━━━━━ Source material ━━━━━

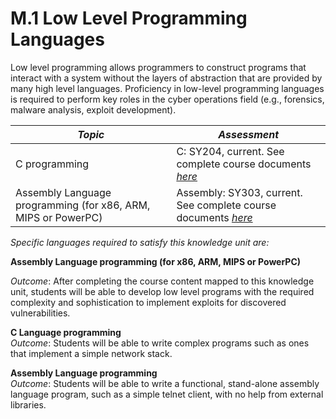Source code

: # M.1 Low Level Programming Languages

Low level programming allows programmers to construct programs that
interact with a system without the layers of abstraction that are
provided by many high level languages. Proficiency in low-level
programming languages is required to perform key roles in the cyber
operations field (e.g., forensics, malware analysis, exploit
development).

| ***Topic*** | ***Assessment*** |
| --- | --- |
|  C programming | C: SY204, current. See complete course documents [*here*](../../Course%20Documents/SY204%20SYSTEM%20PROGRAMMING%20&%20OS%20FUNDAMENTALS) |
|  Assembly Language programming (for x86, ARM, MIPS or PowerPC) | Assembly: SY303, current. See complete course documents [*here*](../../Course%20Documents/SY303%20CYBER%20SYSTEMS%20ARCHITECTURE) |

*Specific languages required to satisfy this knowledge unit are:*  

**Assembly Language programming (for x86, ARM, MIPS or PowerPC)**  

*Outcome*: After completing the course content mapped to this knowledge
unit, students will be able to develop low level programs with the
required complexity and sophistication to implement exploits for
discovered vulnerabilities.

**C Language programming**  
*Outcome*: Students will be able to write complex programs such as
ones that implement a simple network stack.

**Assembly Language programming**  
*Outcome*: Students will be able to write a functional, stand-alone
assembly language program, such as a simple telnet client, with no help
from external libraries.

━━━━━

> Your objective
Exact copies of the lines from the one holding "ones that implement a simple network stack." through the last line above, and only those, make up the answer.

> Response to the exercise
ones that implement a simple network stack.

**Assembly Language programming**  
*Outcome*: Students will be able to write a functional, stand-alone
assembly language program, such as a simple telnet client, with no help
from external libraries.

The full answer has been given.